Parallel - use when operations are independent:

// All can run simultaneously
const [user, orders, reviews] = await Promise.all([
  fetchUser(userId),
  fetchOrders(userId),
  fetchReviews(userId),
]);

But here's where it gets interesting: sometimes you have a mix. Some operations can run in parallel, but others need to wait:

async function loadDashboard(userId: string) {
  // Phase 1: Get user data (required for everything)
  const user = await fetchUser(userId);
 
  // Phase 2: Fetch multiple independent resources in parallel
  const [profile, settings, stats] = await Promise.all([
    fetchProfile(user.id),
    fetchSettings(user.id),
    fetchStats(user.id),
  ]);
 
  // Phase 3: Generate data that depends on phase 2
  const [summary, charts] = await Promise.all([
    generateSummary(stats),
    generateCharts(stats),
  ]);
 
  return { user, profile, settings, stats, summary, charts };
}

This hybrid approach minimizes total execution time while respecting dependencies. I realized this pattern reduced my dashboard load time from 8 seconds to under 2 seconds.

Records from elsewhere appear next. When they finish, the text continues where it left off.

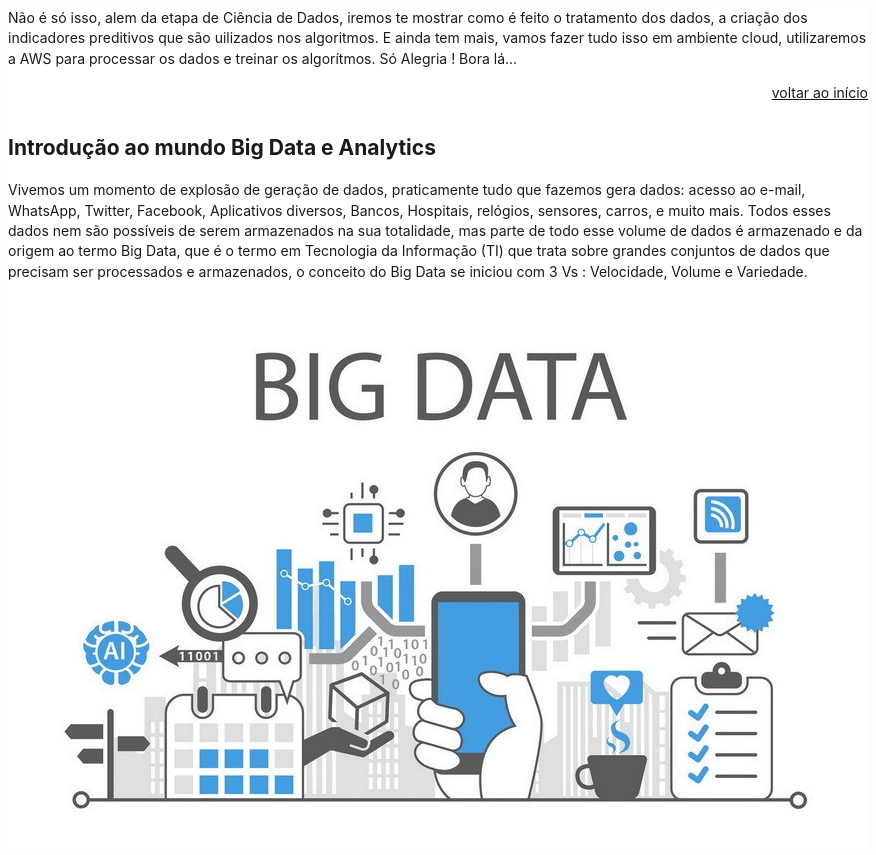 Não é só isso, alem da etapa de Ciência de Dados, iremos te mostrar como é feito o tratamento dos dados, a criação dos indicadores preditivos que são uilizados nos algoritmos. E ainda tem mais, vamos fazer tudo isso em ambiente cloud, utilizaremos a AWS para processar os dados e treinar os algorítmos. Só Alegria ! Bora lá...

<p align="right"><a href="#readme-top">voltar ao início</a></p>


## Introdução ao mundo Big Data e Analytics

Vivemos um momento de explosão de geração de dados, praticamente tudo que fazemos gera dados: acesso ao e-mail, WhatsApp, Twitter, Facebook, Aplicativos diversos, Bancos, Hospitais, relógios, sensores, carros, e muito mais. 
Todos esses dados nem são possíveis de serem armazenados na sua totalidade, mas parte de todo esse volume de dados é armazenado e da origem ao termo Big Data, que é o termo em Tecnologia da Informação (TI) que trata sobre grandes conjuntos de dados que precisam ser processados e armazenados, o conceito do Big Data se iniciou com 3 Vs : Velocidade, Volume e Variedade. 


<br />
<div align="center">
  <a href="(https://github.com/brunojardim/semana-game-changer)">
    <img src="imagens/big_data-1.jpg" alt="Logo" >
  </a>
</div>
<br />
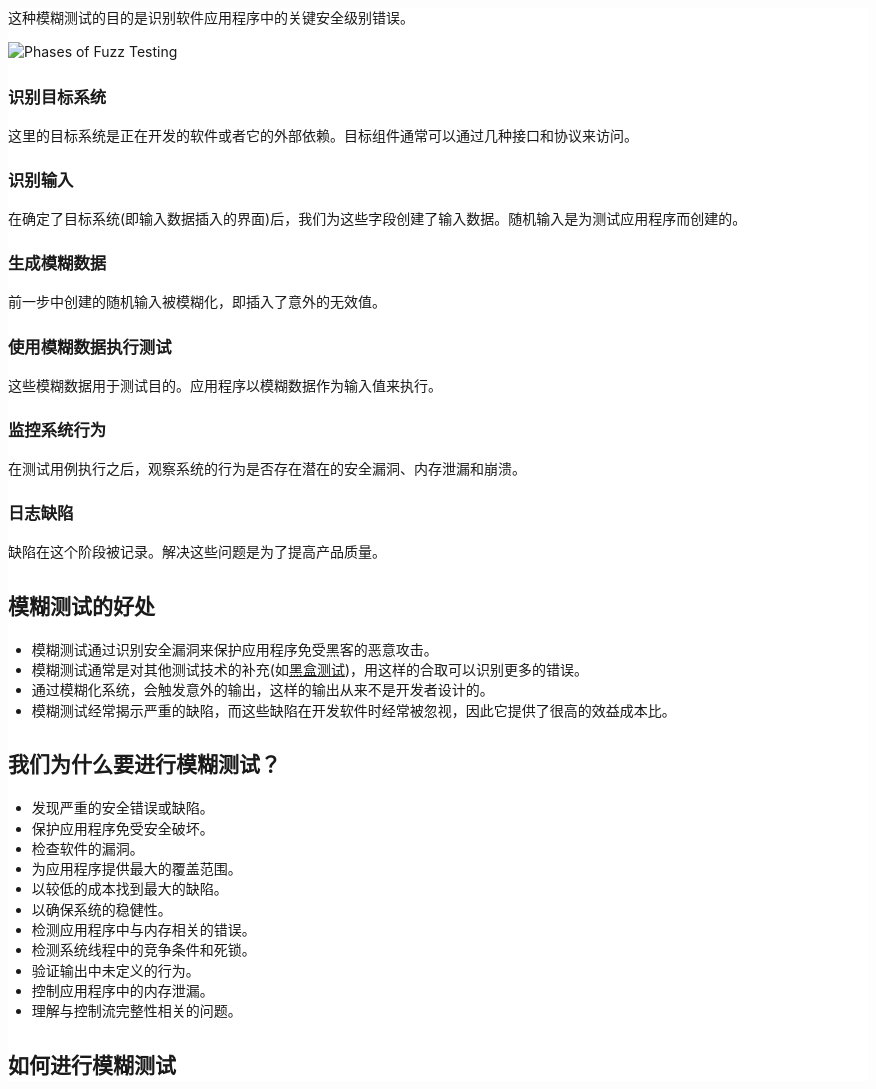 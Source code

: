 这种模糊测试的目的是识别软件应用程序中的关键安全级别错误。

![Phases of Fuzz Testing](img/af1a142cb80ab95174486d1edb2186ff.png)

### **识别目标系统**

这里的目标系统是正在开发的软件或者它的外部依赖。目标组件通常可以通过几种接口和协议来访问。

### **识别输入**

在确定了目标系统(即输入数据插入的界面)后，我们为这些字段创建了输入数据。随机输入是为测试应用程序而创建的。

### **生成模糊数据**

前一步中创建的随机输入被模糊化，即插入了意外的无效值。

### **使用模糊数据执行测试**

这些模糊数据用于测试目的。应用程序以模糊数据作为输入值来执行。

### **监控系统行为**

在测试用例执行之后，观察系统的行为是否存在潜在的安全漏洞、内存泄漏和崩溃。

### **日志缺陷**

缺陷在这个阶段被记录。解决这些问题是为了提高产品质量。

## **模糊测试的好处**

*   模糊测试通过识别安全漏洞来保护应用程序免受黑客的恶意攻击。
*   模糊测试通常是对其他测试技术的补充(如[黑盒测试](https://www.softwaretestingmaterial.com/black-box-and-white-box-testing/))，用这样的合取可以识别更多的错误。
*   通过模糊化系统，会触发意外的输出，这样的输出从来不是开发者设计的。
*   模糊测试经常揭示严重的缺陷，而这些缺陷在开发软件时经常被忽视，因此它提供了很高的效益成本比。

## 我们为什么要进行模糊测试？

*   发现严重的安全错误或缺陷。
*   保护应用程序免受安全破坏。
*   检查软件的漏洞。
*   为应用程序提供最大的覆盖范围。
*   以较低的成本找到最大的缺陷。
*   以确保系统的稳健性。
*   检测应用程序中与内存相关的错误。
*   检测系统线程中的竞争条件和死锁。
*   验证输出中未定义的行为。
*   控制应用程序中的内存泄漏。
*   理解与控制流完整性相关的问题。

## **如何进行模糊测试**
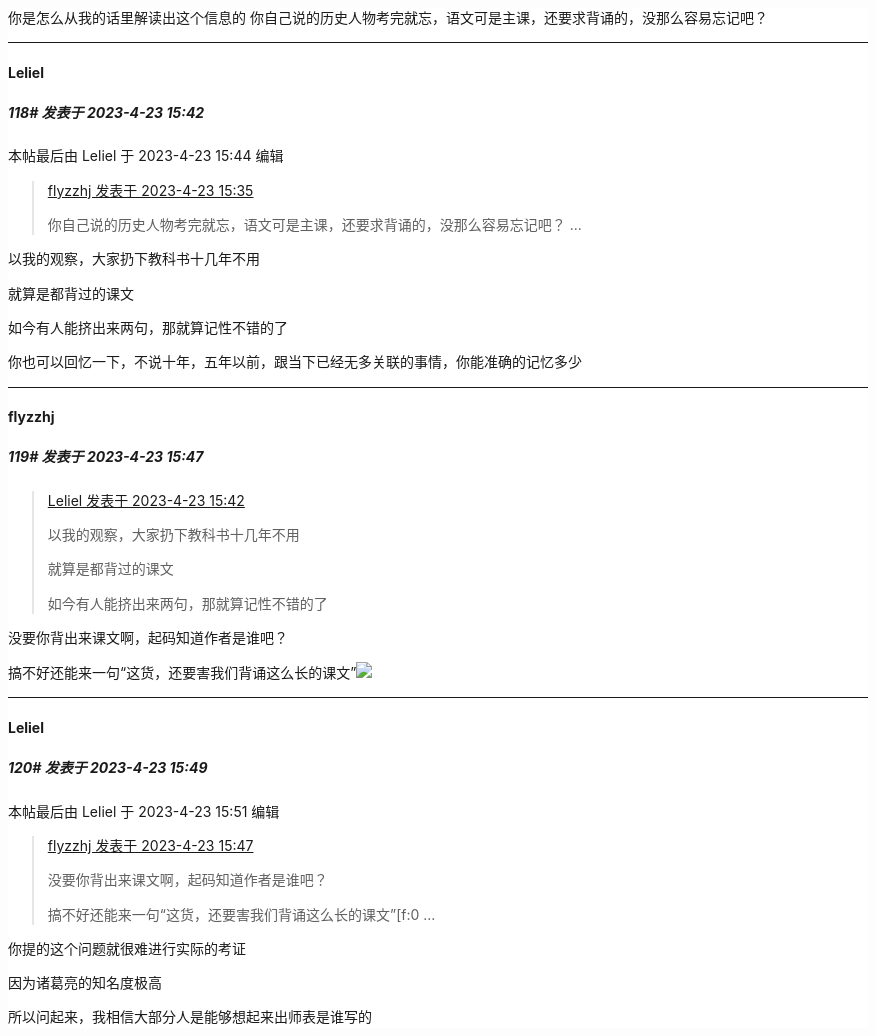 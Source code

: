 你是怎么从我的话里解读出这个信息的</blockquote>
你自己说的历史人物考完就忘，语文可是主课，还要求背诵的，没那么容易忘记吧？


*****

####  Leliel  
##### 118#       发表于 2023-4-23 15:42

 本帖最后由 Leliel 于 2023-4-23 15:44 编辑 
<blockquote><a href="httphttps://bbs.saraba1st.com/2b/forum.php?mod=redirect&amp;goto=findpost&amp;pid=60576420&amp;ptid=2129334" target="_blank">flyzzhj 发表于 2023-4-23 15:35</a>

你自己说的历史人物考完就忘，语文可是主课，还要求背诵的，没那么容易忘记吧？ ...</blockquote>

以我的观察，大家扔下教科书十几年不用

就算是都背过的课文

如今有人能挤出来两句，那就算记性不错的了

你也可以回忆一下，不说十年，五年以前，跟当下已经无多关联的事情，你能准确的记忆多少

*****

####  flyzzhj  
##### 119#       发表于 2023-4-23 15:47

<blockquote><a href="httphttps://bbs.saraba1st.com/2b/forum.php?mod=redirect&amp;goto=findpost&amp;pid=60576520&amp;ptid=2129334" target="_blank">Leliel 发表于 2023-4-23 15:42</a>

以我的观察，大家扔下教科书十几年不用

就算是都背过的课文

如今有人能挤出来两句，那就算记性不错的了</blockquote>
没要你背出来课文啊，起码知道作者是谁吧？

搞不好还能来一句“这货，还要害我们背诵这么长的课文”<img src="https://static.saraba1st.com/image/smiley/face2017/067.png" referrerpolicy="no-referrer">

*****

####  Leliel  
##### 120#       发表于 2023-4-23 15:49

 本帖最后由 Leliel 于 2023-4-23 15:51 编辑 
<blockquote><a href="httphttps://bbs.saraba1st.com/2b/forum.php?mod=redirect&amp;goto=findpost&amp;pid=60576580&amp;ptid=2129334" target="_blank">flyzzhj 发表于 2023-4-23 15:47</a>

没要你背出来课文啊，起码知道作者是谁吧？

搞不好还能来一句“这货，还要害我们背诵这么长的课文”[f:0 ...</blockquote>
你提的这个问题就很难进行实际的考证

因为诸葛亮的知名度极高

所以问起来，我相信大部分人是能够想起来出师表是谁写的

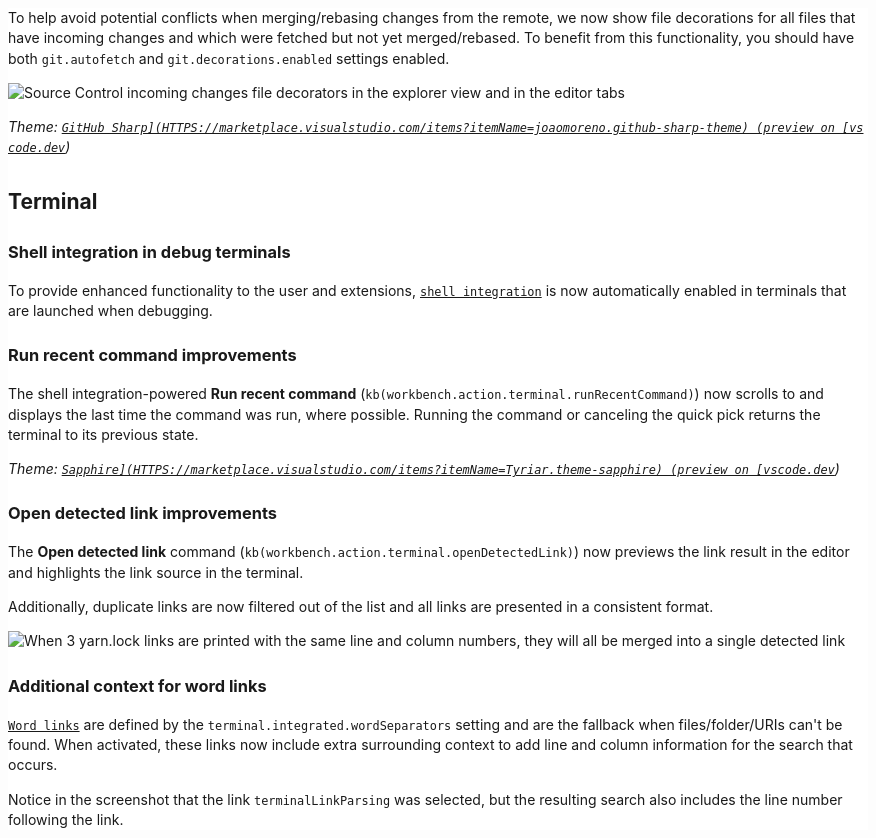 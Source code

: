 To help avoid potential conflicts when merging/rebasing changes from the remote, we now show file decorations for all files that have incoming changes and which were fetched but not yet merged/rebased. To benefit from this functionality, you should have both <code codesetting="git.autofetch">git.autofetch</code> and <code codesetting="git.decorations.enabled">git.decorations.enabled</code> settings enabled.

![`Source Control incoming changes file decorators in the explorer view and in the editor tabs`](./images/1_88/scm-incoming-changes-decorators.png)

_Theme: [`GitHub Sharp](HTTPS://marketplace.visualstudio.com/items?itemName=joaomoreno.github-sharp-theme) (preview on [vscode.dev`](HTTPS://vscode.dev/editor/theme/joaomoreno.github-sharp-theme))_

## Terminal

### Shell integration in debug terminals

To provide enhanced functionality to the user and extensions, [`shell integration`](HTTPS://code.visualstudio.com/docs/terminal/shell-integration) is now automatically enabled in terminals that are launched when debugging.

### Run recent command improvements

The shell integration-powered **Run recent command** (`kb(workbench.action.terminal.runRecentCommand)`) now scrolls to and displays the last time the command was run, where possible. Running the command or canceling the quick pick returns the terminal to its previous state.

<video src="images/1_88/terminal-run-recent-command-preview.mp4" title="Running a recent command will preview the last time it's run in the terminal temporarily" autoplay loop controls muted></video>

_Theme: [`Sapphire](HTTPS://marketplace.visualstudio.com/items?itemName=Tyriar.theme-sapphire) (preview on [vscode.dev`](HTTPS://vscode.dev/editor/theme/Tyriar.theme-sapphire))_

### Open detected link improvements

The **Open detected link** command (`kb(workbench.action.terminal.openDetectedLink)`) now previews the link result in the editor and highlights the link source in the terminal.

<video src="images/1_88/terminal-open-detected-link.mp4" title="Previews are shown in both the editor and terminal when scrolling through links" autoplay loop controls muted></video>

Additionally, duplicate links are now filtered out of the list and all links are presented in a consistent format.

![`When 3 yarn.lock links are printed with the same line and column numbers, they will all be merged into a single detected link`](./images/1_88/terminal-open-detected-link-format.png)

### Additional context for word links

[`Word links`](HTTPS://code.visualstudio.com/docs/terminal/basics#_links) are defined by the <code codesetting="terminal.integrated.wordSeparators">terminal.integrated.wordSeparators</code> setting and are the fallback when files/folder/URIs can't be found. When activated, these links now include extra surrounding context to add line and column information for the search that occurs.

Notice in the screenshot that the link `terminalLinkParsing` was selected, but the resulting search also includes the line number following the link.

Real-World Application: Building a Resilient Data Pipeline

Let me tie these patterns together with a real example. I recently built a data pipeline that fetches data from multiple APIs, transforms it, and stores it in a database. Here's how I combined these patterns:

class DataPipeline {
  private queue = new PromiseQueue(5, 200);
 
  async processRecords(records: string[]) {
    const results = await processWithPool(
      records,
      10,
      async (recordId) => {
        return await this.queue.add(async () => {
          const controller = new AbortController();
 
          return await withTimeout(
            fetchWithRetry(
              () =>
                fetch(`https://api.example.com/records/${recordId}`, {
                  signal: controller.signal,
                }),
              3
            ),
            10000,
            controller
          );
        });
      }
    );
 
    return results;
  }
}

This pipeline:

  • Limits concurrent processing to 10 records (worker pool)
  • Rate limits API calls to 5/second (promise queue)
  • Retries failed requests with exponential backoff
  • Times out requests after 10 seconds
  • Actually cancels timed-out requests

The result? A bulletproof pipeline that handles network issues, rate limits, and slow responses without breaking or overwhelming external services.

Choosing the Right Pattern for Your Workflow

Not every situation needs every pattern. Here's my rule of thumb:

Use retry with backoff when dealing with unreliable networks or services. Use promise queues when APIs have rate limits. Use worker pools when you need to limit memory or resource usage. Use timeouts when operations might hang indefinitely. Mix sequential and parallel execution based on your dependencies.

The key is understanding your constraints and choosing patterns that address your specific bottlenecks. I've seen developers over-engineer simple tasks and under-engineer complex ones. Start simple, measure performance, and add complexity only where it provides real value.

And that concludes the end of this post! I hope you found this valuable and look out for more in the future!